_Collected data_
★ ★ ★

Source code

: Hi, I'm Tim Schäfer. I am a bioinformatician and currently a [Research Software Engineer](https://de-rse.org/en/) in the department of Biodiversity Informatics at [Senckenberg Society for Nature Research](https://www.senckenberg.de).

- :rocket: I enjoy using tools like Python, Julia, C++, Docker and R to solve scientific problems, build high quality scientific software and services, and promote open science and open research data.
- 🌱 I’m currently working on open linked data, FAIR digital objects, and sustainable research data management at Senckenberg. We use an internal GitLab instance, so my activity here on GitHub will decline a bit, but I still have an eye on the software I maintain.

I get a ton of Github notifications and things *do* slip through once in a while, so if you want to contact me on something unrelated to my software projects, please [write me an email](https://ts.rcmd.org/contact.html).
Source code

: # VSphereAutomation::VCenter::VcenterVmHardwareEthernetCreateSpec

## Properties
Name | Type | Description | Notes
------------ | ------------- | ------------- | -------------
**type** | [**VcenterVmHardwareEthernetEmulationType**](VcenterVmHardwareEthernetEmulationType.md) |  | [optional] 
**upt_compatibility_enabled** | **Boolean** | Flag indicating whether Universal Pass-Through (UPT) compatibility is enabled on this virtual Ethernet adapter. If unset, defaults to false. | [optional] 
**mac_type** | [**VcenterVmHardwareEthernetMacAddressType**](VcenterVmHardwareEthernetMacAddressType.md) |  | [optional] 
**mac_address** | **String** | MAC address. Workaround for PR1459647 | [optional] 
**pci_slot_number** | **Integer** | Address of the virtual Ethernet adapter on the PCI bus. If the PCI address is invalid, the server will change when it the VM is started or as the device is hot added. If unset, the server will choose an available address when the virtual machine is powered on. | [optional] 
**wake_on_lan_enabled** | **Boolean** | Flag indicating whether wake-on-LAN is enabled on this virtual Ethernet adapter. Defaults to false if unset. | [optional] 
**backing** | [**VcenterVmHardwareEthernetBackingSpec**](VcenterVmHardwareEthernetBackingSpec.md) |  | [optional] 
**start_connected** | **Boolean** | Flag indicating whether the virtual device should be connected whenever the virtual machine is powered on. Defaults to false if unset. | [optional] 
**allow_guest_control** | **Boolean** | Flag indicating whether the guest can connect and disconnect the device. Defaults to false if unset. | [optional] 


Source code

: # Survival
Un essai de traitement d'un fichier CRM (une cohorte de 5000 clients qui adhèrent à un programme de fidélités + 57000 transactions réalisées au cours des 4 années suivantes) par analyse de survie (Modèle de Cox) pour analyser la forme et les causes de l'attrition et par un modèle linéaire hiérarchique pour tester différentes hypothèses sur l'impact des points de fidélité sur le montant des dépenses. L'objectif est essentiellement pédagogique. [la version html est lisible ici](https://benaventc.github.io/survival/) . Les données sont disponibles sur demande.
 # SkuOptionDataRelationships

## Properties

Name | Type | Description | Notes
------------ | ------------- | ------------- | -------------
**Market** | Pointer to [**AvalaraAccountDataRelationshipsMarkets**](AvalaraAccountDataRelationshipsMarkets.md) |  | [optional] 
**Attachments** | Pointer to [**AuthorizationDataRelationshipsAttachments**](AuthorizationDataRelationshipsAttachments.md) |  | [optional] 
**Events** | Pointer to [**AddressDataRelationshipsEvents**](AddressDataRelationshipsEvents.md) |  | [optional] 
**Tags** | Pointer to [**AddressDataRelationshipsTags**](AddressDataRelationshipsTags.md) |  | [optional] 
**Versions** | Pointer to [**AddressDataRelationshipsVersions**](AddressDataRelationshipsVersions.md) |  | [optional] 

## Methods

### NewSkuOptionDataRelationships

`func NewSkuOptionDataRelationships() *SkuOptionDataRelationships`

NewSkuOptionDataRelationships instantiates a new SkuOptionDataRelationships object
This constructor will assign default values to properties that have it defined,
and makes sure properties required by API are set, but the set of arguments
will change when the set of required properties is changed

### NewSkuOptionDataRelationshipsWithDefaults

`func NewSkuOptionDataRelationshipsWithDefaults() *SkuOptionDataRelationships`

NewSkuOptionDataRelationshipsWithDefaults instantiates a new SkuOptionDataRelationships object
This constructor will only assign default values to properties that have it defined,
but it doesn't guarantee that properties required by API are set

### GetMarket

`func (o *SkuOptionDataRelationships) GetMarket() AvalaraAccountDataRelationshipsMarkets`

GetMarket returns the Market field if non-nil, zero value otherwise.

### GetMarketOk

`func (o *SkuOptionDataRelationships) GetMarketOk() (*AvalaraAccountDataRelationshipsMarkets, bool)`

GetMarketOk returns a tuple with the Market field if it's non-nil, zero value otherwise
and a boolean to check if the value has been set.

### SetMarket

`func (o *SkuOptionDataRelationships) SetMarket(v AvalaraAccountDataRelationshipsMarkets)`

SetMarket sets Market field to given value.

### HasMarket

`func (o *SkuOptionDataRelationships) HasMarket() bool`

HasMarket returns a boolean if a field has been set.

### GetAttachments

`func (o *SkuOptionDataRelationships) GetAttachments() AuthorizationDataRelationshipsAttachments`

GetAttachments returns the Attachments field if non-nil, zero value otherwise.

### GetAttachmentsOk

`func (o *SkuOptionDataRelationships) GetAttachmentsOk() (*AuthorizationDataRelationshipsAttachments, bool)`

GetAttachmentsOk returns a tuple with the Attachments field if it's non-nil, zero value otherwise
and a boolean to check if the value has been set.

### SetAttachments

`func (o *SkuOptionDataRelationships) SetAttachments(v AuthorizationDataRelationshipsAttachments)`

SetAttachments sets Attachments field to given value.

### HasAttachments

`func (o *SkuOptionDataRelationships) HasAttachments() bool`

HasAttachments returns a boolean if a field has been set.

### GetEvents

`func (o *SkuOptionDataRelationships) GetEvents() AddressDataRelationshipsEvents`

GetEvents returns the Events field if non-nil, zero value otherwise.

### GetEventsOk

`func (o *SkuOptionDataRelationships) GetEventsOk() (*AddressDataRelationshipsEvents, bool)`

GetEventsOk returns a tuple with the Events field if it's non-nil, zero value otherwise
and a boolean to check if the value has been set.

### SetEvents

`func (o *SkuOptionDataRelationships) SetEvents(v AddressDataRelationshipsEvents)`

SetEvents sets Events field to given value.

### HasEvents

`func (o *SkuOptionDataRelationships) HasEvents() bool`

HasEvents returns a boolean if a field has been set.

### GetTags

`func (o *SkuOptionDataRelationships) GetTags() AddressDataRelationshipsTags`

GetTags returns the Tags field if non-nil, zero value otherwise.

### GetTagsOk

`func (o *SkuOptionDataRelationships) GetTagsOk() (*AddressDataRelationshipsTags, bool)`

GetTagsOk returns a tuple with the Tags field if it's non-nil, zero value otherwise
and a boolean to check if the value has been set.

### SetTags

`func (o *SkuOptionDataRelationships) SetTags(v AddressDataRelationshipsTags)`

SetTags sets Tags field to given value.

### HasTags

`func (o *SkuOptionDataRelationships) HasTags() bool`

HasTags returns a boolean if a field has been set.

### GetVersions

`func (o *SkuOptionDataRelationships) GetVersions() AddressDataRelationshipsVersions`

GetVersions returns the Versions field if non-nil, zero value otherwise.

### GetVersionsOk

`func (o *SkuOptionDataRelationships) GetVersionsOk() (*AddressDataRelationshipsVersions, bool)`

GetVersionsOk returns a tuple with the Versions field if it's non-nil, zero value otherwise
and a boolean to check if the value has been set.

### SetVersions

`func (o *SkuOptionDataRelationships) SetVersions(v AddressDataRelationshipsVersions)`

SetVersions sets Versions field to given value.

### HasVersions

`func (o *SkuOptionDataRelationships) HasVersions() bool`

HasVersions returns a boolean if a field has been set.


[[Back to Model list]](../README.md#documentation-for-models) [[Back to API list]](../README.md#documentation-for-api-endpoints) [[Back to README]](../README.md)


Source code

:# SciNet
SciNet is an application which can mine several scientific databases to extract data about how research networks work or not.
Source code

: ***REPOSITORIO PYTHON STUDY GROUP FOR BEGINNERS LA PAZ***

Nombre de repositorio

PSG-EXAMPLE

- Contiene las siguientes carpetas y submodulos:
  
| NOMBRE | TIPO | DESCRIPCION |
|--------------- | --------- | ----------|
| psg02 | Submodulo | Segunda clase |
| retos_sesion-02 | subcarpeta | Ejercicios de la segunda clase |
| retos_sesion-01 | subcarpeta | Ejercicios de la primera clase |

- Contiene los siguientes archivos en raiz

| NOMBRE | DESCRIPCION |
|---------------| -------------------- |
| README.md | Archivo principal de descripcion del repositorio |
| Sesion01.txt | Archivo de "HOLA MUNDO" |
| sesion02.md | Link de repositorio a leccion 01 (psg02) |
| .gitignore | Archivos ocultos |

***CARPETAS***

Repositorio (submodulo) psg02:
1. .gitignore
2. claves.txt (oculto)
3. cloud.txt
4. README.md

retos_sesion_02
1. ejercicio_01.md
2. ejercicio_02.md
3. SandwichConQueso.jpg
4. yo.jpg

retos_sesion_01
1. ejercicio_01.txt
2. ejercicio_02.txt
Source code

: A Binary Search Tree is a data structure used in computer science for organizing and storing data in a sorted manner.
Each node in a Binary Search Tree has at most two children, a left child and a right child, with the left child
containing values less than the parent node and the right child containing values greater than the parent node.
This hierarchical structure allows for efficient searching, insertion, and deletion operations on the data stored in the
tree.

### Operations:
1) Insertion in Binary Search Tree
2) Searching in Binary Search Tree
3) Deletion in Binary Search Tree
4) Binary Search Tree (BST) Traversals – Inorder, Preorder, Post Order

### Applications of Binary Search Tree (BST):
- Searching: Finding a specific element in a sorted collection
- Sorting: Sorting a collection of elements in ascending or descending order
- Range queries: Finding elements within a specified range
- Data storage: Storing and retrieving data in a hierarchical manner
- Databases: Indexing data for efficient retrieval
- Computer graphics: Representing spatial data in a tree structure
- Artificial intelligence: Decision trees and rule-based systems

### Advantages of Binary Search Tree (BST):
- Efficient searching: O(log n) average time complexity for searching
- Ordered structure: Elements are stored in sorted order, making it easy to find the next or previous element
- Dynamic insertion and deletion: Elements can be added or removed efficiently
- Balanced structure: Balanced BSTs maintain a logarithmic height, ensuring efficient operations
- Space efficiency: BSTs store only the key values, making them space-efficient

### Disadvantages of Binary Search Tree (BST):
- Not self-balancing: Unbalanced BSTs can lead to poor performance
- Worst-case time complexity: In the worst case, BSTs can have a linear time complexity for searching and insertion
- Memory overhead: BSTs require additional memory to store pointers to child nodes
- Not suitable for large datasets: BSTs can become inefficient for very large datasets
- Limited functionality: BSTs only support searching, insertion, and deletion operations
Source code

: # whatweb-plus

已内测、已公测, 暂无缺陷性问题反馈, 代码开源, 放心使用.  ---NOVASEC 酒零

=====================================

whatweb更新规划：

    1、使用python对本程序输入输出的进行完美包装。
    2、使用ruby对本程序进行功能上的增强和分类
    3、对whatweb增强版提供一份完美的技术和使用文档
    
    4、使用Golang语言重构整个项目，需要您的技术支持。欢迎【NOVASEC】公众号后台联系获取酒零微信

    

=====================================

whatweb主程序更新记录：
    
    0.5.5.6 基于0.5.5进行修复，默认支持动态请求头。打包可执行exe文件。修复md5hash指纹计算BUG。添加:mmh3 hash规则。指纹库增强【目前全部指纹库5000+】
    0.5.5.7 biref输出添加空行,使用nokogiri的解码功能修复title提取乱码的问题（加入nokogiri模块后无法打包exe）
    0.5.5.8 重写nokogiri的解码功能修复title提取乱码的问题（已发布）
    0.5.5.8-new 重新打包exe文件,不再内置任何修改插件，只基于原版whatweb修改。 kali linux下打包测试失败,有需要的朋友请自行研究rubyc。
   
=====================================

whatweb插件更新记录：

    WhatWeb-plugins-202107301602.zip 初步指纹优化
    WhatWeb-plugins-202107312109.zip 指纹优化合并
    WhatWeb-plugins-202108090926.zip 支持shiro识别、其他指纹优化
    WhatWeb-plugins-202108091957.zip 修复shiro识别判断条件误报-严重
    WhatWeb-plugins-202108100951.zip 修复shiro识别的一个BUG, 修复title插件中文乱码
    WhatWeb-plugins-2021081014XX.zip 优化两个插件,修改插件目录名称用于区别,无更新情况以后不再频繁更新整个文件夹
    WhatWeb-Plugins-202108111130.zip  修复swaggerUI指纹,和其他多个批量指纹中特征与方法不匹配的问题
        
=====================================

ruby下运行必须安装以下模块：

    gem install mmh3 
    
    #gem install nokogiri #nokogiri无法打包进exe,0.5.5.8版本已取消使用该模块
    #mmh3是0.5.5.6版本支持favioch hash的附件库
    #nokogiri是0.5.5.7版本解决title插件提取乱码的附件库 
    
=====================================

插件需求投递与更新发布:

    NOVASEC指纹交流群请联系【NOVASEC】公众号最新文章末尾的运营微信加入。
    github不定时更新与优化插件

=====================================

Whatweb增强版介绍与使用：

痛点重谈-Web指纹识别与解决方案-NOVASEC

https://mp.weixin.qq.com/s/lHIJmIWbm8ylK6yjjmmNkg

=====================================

★ ★ ★

_PROBLEM TO SOLVE_
Across the records, how many lines carry the word "install"? The answer should be a number alone.

_ANSWER TO THIS TASK_
2